Other members of that council had previously resigned in connection with other controversial actions or declarations by Trump. The director of the Walt Disney company, Bob Igero, and the head of the Tesla company, Elon Musk, recently resigned because the USA withdrew from the Paris Accords on climate change abatement, which were agreed in 2016.

Good neo-Nazis

Trump has now said he believes "both camps" bear the blame for the weekend violence and that he believes there are "good and bad people" on both sides, an assertion he made before a group of journalists in New York. The Associated Press reports that Trump has reverted to his first commentaries about the deadly violence, for which he was criticized by many people.

In his initial reaction to the Charlottesville tragedy, Trump said responsibility for it lay "on many sides", but after strong pressure from the media and other politicians he expressly criticized neo-Nazis and racists on Monday. Among his most recent remarks made yesterday, Trump has now alleged that "left-wing" demonstrators "violently assaulted the other group".

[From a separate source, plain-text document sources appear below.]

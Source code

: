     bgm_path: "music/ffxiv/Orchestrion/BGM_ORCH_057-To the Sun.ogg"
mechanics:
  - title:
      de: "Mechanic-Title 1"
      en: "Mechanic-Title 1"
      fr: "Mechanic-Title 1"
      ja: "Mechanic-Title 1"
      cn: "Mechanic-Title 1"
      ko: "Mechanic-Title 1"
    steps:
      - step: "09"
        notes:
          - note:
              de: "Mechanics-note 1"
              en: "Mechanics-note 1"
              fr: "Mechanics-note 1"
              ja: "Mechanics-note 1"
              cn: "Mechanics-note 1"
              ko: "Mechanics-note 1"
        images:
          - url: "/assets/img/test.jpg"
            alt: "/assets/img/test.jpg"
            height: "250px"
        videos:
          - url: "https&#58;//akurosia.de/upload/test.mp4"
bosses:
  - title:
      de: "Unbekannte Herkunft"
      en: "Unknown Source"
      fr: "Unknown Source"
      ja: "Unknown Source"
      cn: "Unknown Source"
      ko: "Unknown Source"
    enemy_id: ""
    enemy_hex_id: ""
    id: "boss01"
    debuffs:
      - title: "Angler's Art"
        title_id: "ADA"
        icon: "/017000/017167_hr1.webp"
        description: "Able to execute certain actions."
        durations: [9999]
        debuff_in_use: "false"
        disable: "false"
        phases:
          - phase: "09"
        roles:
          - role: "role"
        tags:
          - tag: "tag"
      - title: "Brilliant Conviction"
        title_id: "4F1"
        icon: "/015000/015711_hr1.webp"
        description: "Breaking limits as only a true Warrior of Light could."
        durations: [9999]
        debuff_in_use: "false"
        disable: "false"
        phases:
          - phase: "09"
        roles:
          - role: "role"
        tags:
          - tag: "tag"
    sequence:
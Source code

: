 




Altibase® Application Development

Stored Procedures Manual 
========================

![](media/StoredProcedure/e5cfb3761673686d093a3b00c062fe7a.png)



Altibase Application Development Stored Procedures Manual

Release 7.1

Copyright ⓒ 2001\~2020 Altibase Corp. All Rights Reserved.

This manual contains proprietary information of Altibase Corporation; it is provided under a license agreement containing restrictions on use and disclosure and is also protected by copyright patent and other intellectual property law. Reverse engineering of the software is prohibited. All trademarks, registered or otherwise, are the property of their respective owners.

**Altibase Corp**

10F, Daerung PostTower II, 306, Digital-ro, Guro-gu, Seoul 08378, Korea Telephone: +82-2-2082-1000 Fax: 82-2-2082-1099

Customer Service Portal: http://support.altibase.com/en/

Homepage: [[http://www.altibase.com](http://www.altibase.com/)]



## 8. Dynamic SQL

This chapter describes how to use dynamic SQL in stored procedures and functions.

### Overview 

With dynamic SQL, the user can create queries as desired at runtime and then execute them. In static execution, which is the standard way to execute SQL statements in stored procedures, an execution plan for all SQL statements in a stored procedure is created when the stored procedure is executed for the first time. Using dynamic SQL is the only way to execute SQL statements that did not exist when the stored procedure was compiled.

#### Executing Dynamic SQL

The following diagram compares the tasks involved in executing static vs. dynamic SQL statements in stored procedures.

Already during the weekend Trump was criticized for responding to the events too late. "The statement I made on Saturday, the first statement, was good, but you don't comment if you don't know the facts," Trump defended himself before alleging that the racial situation in the country has actually "improved" under his administration.

Reuters reports that the president also asked journalists whether statues of George Washington should be removed because he, too, had been a slaveholder. General Lee led the Confederate Army, which advocated for the preservation of slavery, in the American Civil War.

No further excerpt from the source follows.